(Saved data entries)
--- --- ---

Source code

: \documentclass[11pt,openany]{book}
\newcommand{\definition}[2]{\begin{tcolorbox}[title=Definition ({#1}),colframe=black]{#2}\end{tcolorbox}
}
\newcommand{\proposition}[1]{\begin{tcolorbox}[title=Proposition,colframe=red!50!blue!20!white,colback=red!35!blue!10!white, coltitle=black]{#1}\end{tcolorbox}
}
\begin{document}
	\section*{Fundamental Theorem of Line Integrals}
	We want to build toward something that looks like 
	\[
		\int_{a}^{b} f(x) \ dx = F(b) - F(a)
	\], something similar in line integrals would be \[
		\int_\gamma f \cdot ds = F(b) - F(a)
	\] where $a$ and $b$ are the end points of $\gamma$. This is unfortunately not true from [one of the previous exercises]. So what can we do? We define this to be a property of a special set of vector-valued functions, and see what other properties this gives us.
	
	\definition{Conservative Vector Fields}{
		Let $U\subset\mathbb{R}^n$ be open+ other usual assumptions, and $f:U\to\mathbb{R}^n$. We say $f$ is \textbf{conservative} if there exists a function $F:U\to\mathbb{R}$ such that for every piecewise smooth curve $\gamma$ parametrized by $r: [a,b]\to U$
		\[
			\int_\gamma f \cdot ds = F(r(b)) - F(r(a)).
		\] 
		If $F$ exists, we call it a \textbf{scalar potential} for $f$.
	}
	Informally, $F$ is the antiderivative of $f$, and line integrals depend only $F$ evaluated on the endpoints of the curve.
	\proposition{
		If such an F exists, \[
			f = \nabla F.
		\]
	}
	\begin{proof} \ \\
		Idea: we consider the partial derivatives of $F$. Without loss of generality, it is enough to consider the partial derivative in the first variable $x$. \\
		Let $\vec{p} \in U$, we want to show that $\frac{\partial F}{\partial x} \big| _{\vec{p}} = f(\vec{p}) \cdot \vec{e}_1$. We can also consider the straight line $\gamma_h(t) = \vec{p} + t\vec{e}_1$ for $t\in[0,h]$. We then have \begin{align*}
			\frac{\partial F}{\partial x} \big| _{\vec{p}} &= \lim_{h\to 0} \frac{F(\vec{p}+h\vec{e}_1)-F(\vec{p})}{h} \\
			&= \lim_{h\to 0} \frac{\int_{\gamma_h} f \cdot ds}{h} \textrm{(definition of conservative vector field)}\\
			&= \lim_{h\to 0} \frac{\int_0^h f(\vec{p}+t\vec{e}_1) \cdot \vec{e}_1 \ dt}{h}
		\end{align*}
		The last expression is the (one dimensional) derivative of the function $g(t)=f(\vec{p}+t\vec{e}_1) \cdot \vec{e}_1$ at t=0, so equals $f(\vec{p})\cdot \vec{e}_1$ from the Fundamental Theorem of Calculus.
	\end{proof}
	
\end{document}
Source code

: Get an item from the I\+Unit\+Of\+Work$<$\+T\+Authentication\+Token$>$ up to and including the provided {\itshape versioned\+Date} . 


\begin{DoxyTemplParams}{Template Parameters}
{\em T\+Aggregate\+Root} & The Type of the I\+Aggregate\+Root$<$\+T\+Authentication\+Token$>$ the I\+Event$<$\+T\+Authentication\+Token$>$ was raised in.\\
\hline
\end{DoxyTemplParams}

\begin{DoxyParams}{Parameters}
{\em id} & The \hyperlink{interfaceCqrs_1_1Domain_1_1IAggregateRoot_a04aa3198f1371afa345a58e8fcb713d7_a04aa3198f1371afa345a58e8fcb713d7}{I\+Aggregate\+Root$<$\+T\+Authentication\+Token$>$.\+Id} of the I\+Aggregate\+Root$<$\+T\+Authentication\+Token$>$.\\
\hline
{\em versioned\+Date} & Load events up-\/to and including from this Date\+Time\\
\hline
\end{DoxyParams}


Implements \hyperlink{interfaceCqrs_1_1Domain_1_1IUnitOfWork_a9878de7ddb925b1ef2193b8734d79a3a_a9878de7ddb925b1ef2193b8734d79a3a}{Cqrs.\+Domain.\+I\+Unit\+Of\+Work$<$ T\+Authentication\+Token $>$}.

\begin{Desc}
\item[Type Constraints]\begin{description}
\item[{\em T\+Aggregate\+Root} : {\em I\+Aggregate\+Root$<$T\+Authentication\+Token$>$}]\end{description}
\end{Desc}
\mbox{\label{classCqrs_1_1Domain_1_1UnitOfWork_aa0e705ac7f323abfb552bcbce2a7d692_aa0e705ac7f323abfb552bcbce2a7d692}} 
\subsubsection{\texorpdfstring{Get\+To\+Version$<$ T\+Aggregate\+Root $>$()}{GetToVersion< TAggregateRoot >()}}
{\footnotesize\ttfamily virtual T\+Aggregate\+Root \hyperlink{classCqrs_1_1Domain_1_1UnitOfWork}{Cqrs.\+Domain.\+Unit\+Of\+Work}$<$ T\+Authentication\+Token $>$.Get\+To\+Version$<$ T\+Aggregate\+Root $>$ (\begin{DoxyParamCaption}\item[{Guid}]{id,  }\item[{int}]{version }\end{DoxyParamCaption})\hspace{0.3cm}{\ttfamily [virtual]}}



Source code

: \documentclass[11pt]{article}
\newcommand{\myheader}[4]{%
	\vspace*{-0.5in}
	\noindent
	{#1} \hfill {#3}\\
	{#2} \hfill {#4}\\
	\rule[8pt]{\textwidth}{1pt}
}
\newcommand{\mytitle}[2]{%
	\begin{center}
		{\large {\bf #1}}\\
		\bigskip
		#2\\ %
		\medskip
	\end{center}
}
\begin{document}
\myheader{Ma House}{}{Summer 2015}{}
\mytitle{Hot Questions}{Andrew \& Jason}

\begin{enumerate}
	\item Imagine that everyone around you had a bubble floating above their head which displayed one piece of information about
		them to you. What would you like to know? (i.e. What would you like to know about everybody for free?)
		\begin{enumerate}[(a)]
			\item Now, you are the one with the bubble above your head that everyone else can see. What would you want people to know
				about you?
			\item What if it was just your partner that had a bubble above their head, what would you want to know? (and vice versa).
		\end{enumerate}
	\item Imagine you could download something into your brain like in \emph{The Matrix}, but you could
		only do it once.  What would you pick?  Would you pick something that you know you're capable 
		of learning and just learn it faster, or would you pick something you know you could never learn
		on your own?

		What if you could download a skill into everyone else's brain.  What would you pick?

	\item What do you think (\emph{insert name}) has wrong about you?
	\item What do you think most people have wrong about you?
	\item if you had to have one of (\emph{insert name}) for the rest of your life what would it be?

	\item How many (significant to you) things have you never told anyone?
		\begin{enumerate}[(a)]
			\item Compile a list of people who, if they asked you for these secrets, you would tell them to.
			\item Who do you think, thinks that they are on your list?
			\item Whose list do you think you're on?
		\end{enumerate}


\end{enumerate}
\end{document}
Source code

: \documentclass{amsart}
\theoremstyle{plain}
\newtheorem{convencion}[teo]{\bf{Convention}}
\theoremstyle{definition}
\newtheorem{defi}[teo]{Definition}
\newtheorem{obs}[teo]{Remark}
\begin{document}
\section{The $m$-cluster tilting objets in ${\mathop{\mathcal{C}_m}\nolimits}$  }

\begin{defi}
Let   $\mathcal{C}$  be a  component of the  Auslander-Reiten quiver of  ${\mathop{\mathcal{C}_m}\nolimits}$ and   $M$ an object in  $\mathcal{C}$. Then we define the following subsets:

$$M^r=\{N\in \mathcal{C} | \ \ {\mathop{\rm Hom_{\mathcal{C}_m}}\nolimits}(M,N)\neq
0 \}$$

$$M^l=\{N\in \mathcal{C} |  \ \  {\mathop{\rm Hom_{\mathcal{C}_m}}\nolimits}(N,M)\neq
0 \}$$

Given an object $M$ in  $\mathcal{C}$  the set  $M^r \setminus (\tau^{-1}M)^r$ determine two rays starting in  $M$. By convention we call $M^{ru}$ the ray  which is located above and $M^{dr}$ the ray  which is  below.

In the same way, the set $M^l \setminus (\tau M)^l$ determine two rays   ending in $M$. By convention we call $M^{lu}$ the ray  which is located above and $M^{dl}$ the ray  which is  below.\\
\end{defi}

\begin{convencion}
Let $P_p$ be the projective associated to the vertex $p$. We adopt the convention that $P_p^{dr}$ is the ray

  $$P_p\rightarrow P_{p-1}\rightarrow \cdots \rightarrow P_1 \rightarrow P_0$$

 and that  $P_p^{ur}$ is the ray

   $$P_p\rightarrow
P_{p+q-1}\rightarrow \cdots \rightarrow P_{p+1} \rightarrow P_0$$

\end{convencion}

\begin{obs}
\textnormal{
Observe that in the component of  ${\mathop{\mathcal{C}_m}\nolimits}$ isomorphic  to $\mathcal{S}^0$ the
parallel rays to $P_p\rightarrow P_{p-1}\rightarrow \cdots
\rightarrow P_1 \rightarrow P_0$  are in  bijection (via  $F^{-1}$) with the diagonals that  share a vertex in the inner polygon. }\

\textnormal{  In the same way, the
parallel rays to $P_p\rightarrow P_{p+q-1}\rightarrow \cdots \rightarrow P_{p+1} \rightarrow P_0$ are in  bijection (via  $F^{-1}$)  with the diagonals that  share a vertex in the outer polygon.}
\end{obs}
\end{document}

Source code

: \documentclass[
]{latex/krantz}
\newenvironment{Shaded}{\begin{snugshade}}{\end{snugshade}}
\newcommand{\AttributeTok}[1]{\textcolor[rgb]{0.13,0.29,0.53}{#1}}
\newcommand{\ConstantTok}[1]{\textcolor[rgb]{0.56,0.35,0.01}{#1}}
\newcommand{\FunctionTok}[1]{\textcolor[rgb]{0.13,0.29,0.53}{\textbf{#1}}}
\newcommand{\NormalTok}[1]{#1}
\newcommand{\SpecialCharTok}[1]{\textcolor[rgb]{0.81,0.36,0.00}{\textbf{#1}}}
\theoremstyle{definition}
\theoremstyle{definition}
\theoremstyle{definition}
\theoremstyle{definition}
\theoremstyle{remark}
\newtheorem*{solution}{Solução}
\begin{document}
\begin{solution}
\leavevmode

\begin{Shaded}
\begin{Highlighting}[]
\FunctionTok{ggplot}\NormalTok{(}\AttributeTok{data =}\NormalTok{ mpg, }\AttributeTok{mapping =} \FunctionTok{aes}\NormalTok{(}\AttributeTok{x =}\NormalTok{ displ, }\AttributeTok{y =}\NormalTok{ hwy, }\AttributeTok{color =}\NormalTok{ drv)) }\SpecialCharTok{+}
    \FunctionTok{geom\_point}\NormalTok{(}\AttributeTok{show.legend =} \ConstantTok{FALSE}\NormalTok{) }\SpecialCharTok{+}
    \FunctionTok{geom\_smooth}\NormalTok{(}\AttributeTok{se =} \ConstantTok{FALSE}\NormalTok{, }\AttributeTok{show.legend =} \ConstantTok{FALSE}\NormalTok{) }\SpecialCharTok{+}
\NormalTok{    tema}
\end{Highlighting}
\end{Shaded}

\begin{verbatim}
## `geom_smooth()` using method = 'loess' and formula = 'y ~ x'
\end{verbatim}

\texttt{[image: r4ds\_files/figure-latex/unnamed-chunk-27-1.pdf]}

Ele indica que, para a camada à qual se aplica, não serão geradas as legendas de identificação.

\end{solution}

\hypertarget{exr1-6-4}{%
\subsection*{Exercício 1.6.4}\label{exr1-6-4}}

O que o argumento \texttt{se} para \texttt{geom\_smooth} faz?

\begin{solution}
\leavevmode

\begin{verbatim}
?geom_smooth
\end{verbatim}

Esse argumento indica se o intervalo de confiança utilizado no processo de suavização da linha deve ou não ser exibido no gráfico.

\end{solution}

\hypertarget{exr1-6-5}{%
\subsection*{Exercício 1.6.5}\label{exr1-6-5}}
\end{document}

--- --- ---

Only lines that include "everyone" belong in the answer; return them from the entries above.

* RESPONSE TO THIS EXERCISE:
	\item Imagine that everyone around you had a bubble floating above their head which displayed one piece of information about
			\item Now, you are the one with the bubble above your head that everyone else can see. What would you want people to know
		What if you could download a skill into everyone else's brain.  What would you pick?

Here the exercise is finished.